Cuando estos meteoros son especialmente grandes y brillantes, capaces de dejar una estela visible durante varios segundos o incluso minutos, se los denomina bólidos. Solo en los casos en que algún fragmento logra sobrevivir al paso atmosférico y alcanza el suelo, hablamos propiamente de un meteorito. Campo del Cielo es, justamente, el testimonio silencioso de esos raros supervivientes.

Vaguedad y ambigüedad: diferencias y consecuencias

Aquí aparece una distinción semántica clave. El problema del lenguaje cotidiano no es solo la ambigüedad, sino también —y, sobre todo— la vaguedad.

La ambigüedad ocurre cuando una palabra tiene dos o más significados distintos y alternativos. “Meteorito”, en boca de mi padre, podía significar muchas cosas: un meteoro, un bólido, algo que cayó del cielo. La ambigüedad se resuelve, en principio, aclarando el contexto o afinando la definición. Es un problema semántico corregible.

La vaguedad, en cambio, es otra cosa. No implica significados múltiples, sino bordes difusos. ¿Cuándo un meteoro pasa a ser un bólido? ¿Cuán brillante es “muy brillante”? ¿En qué punto exacto algo deja de ser solo un fenómeno atmosférico y se convierte en un objeto geológico? La vaguedad no se elimina del todo: se gestiona. ¨Es constitutiva de nuestra relación con el mundo¨.

Las consecuencias son profundas.

La ambigüedad genera confusión si no se aclara; la vaguedad, en cambio, permite habitar el asombro sin clausurarlo. El lenguaje científico tiende a reducir ambas, porque necesita precisión operativa. El lenguaje humano, en cambio, vive de esa tensión: dice lo suficiente para orientarnos, pero no tanto como para agotar el misterio. Por eso la frase de mi padre no era “incorrecta” en un sentido humano. Era vaga, sí, pero funcional. Cumplía su tarea principal: tranquilizar, nombrar, transmitir que el mundo sigue siendo habitable incluso cuando el cielo se enciende de golpe.

Adenda

 

 Meteorito recuperado que fue robado de Campo del cielo. No es el único caso, uno fue  con asalto a mano armada  se llevaron dos meteoritos de poco peso a Chile ,existiendo un trámite judicial para recuperarlos

 

Epílogo

Edmond Halley no fue un discípulo de Newton, sino un colega y amigo intelectual. Reconoció antes que nadie el alcance de sus leyes, lo convenció de publicarlas y financió la impresión de los Principia. Con la autorización de Newton, aplicó esas leyes al estudio de los cometas: reconstruyó sus trayectorias a partir de registros ancestrales y mostró que incluso esos cuerpos errantes obedecían a la gravitación universal.

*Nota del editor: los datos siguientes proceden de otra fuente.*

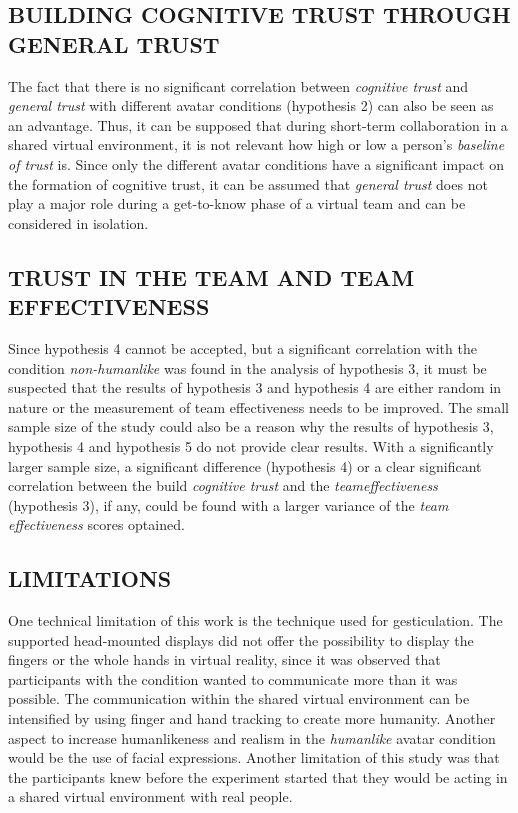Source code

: \documentclass[sigchi]{acmart}
\begin{document}
\subsection{BUILDING COGNITIVE TRUST THROUGH GENERAL TRUST}
The fact that there is no significant correlation between \textit{cognitive trust} and \textit{general trust} with different avatar conditions (hypothesis 2) can also be seen as an advantage.
Thus, it can be supposed that during short-term collaboration in a shared virtual environment, it is not relevant how high or low a person's \textit{baseline of trust} is. 
Since only the different avatar conditions have a significant impact on the formation of cognitive trust, it can be assumed that \textit{general trust} does not play a major role during a get-to-know phase of a virtual team and can be considered in isolation.

\subsection{TRUST IN THE TEAM AND TEAM EFFECTIVENESS}
Since hypothesis 4 cannot be accepted, but a significant correlation with the condition \textit{non-humanlike} was found in the analysis of hypothesis 3, it must be suspected that the results of hypothesis 3 and hypothesis 4 are either random in nature or the measurement of team effectiveness needs to be improved.
The small sample size of the study could also be a reason why the results of hypothesis 3, hypothesis 4 and hypothesis 5 do not provide clear results. With a significantly larger sample size, a significant difference (hypothesis 4) or a clear significant correlation between the build \textit{cognitive trust} and the \textit{teameffectiveness} (hypothesis 3), if any, could be found with a larger variance of the \textit{team effectiveness} scores optained.

\subsection{LIMITATIONS}
One technical limitation of this work is the technique used for gesticulation. The supported head-mounted displays did not offer the possibility to display the fingers or the whole hands in virtual reality, since it was observed that participants with the condition  wanted to communicate more than it was possible. The communication within the shared virtual environment can be intensified by using finger and hand tracking to create more humanity. Another aspect to increase humanlikeness and realism in the \textit{humanlike} avatar condition would be the use of facial expressions.
Another limitation of this study was that the participants knew before the experiment started that they would be acting in a shared virtual environment with real people.
\end{document}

En un sentido profundo, fue la primera prueba de fuego de la gravitación universal: allí donde el cielo parecía errático, la ley mostró su alcance. No solo explicó el movimiento, sino que devolvió al tiempo lo que antes era presagio.

Tal vez no miramos los cometas para saber exactamente qué son, ni recorremos Campo del Cielo solo para pesar meteoritos. Lo hacemos para recordar que hay fenómenos —y preguntas— que nos exceden en escala y en tiempo. Entre la precisión de la ciencia y la vaguedad del lenguaje cotidiano se juega algo esencial: nuestra capacidad de seguir preguntando sin quedar paralizados.

Todo confirma que, aunque no siempre sepamos exactamente qué vimos, sabemos algo con certeza: valió la pena levantar la vista… y, a veces, mirar el suelo.